The new AltspaceVR version “will allow companies to hold meetings and work gatherings in virtual reality with enterprise-grade security features including secure sign-ins, session management and privacy compliance,” according to a post on the Microsoft news site. “Over time, the company said it expects customers will be able to choose from a growing set of Microsoft Mesh-enabled applications built by external developers and partners, and also to benefit from planned integration with Microsoft products such as Microsoft Teams and Dynamics 365.”

Microsoft Mesh is designed to “enable geographically distributed teams to have more collaborative meetings, conduct virtual design sessions, assist others, learn together and host virtual social meetups,” explains the post. “People will initially be able to express themselves as avatars in these shared virtual experiences and over time use holoportation to project themselves as their most lifelike, photorealistic selves.”

“With Microsoft Mesh-enabled applications, designers or engineers who work with 3D physical models — anything from bicycles to high-end furniture to jet engines to new sports stadiums — could appear as themselves in a shared virtual space to collaborate and iterate on holographic models, regardless of their physical location.”

The new platform aims to enable such experiences on devices of all price points from different manufacturers. That includes Microsoft’s own $3,500 HoloLens augmented reality goggles, Facebook’s Oculus, other VR headsets, as well as mobile phones and computers that offer a 2D view.

Bloomberg reports that Microsoft’s Kipman “described the product and answered questions through his holographic avatar … using both a HoloLens and an HP Reverb headset in turn.” Although Facebook, HP and Snap have released various “goggles and glasses,” neither AR or VR have attained mass usage, and “Microsoft is betting that a set of cloud-based tools to make it easier to develop compelling AR and VR applications for almost any type of device will have broader appeal.”

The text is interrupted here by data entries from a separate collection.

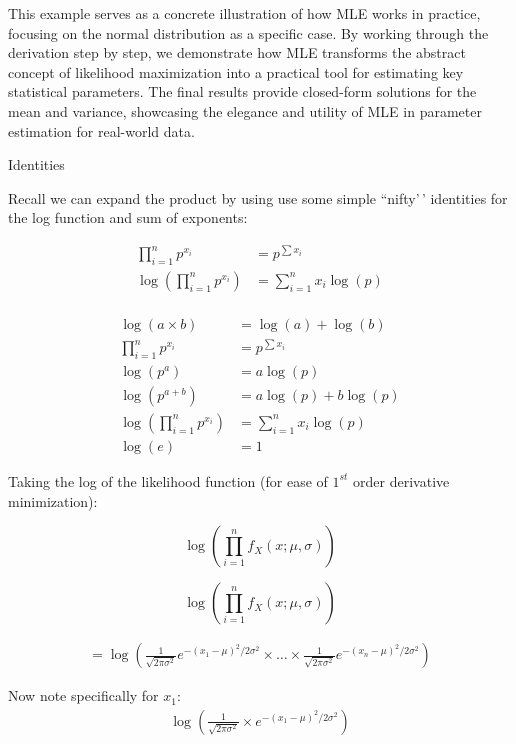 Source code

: \documentclass[
  12 pt,
  a4paper,
]{book}
\numberwithin{equation}{section}
\theoremstyle{plain}      %
\theoremstyle{definition} %
\theoremstyle{remark}     %
\theoremstyle{note}         %
\begin{document}
This example serves as a concrete illustration of how MLE works in
practice, focusing on the normal distribution as a specific case. By
working through the derivation step by step, we demonstrate how MLE
transforms the abstract concept of likelihood maximization into a
practical tool for estimating key statistical parameters. The final
results provide closed-form solutions for the mean and variance,
showcasing the elegance and utility of MLE in parameter estimation for
real-world data.

Identities

Recall we can expand the product by using use some simple ``nifty'\,'
identities for the log function and sum of exponents:

\[
\begin{aligned}
\prod_{i=1}^{n} p^{x_{i}}&=p^{\sum x_{i}} \\
\log \left(\prod_{i=1}^{n} p^{x_{i}}\right)&=\sum_{i=1}^{n} x_{i} \log (p)\\ 
\end{aligned}
\]

\[
\begin{aligned}
\log(a \times b) &= \log(a) + \log(b)\\
\prod_{i=1}^{n} p^{x_{i}}&=p^{\sum x_{i}} \\
\log \left(p^{a}\right)&=a \log (p) \\
\log \left(p^{a+b}\right)&=a \log (p)+b \log (p) \\
\log \left(\prod_{i=1}^{n} p^{x_{i}}\right)&=\sum_{i=1}^{n} x_{i} \log (p)\\ 
\log (e) &= 1
\end{aligned}
\]

Taking the log of the likelihood function (for ease of \(1^{st}\) order
derivative minimization):

\begin{equation}
\log ( \prod_{i=1}^{n} f_{X}(x ; \mu, \sigma))
\end{equation}

\[
\log ( \prod_{i=1}^{n} f_{X}(x ; \mu, \sigma))
\]

\begin{align}
=\log \left(\frac{1}{\sqrt{2 \pi \sigma^{2}}} e^{-\left(x_{1}-\mu\right)^{2} / 2 \sigma^{2}} \times \ldots \times \frac{1}{\sqrt{2 \pi \sigma^{2}}} e^{-\left(x_{n}-\mu\right)^{2} / 2 \sigma^{2}}\right)
\end{align}

Now note specifically for \(x_{1}\): \begin{align}
\log \left(\frac{1}{\sqrt{2 \pi \sigma^{2}}} \times e^{-\left(x_{1}-\mu\right)^{2} / 2 \sigma^{2}}\right)
\end{align}
\end{document}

Microsoft chief executive Satya Nadella noted that, “as more AR and VR experiences become available for larger groups, phones and PCs allow a way in without expensive devices.”

Hanai World, Guy Laliberté’s new company, “plans to use Mesh to create entertainment events that mix live and virtual aspects” to preview by end of 2021. Niantic is working on “games and services … and hopes to use Mesh for things like programming the presence of two or more holograms.” OceanX, a marine science nonprofit, and Accenture also have plans to use Mesh.

Kipman noted that complex scenarios still require more work, which is “why sports programming is still a way off … [since] it would require sensor tracking on too many players and too large a space.”

“Microsoft Mesh is a kind of framework for new level of ‘holoportation,’ so that app makers can design experiences where people really are interacting with each other in virtual or semi-virtual worlds,” reports Wired. Mesh in VR will be comparable to Oculus Spaces and other lesser-known apps. In AR, Microsoft Mesh produced Kipman’s avatar as “a hologram in [the] living room” and is aimed at lightweight glasses rather than the 1.5-pound HoloLens 2.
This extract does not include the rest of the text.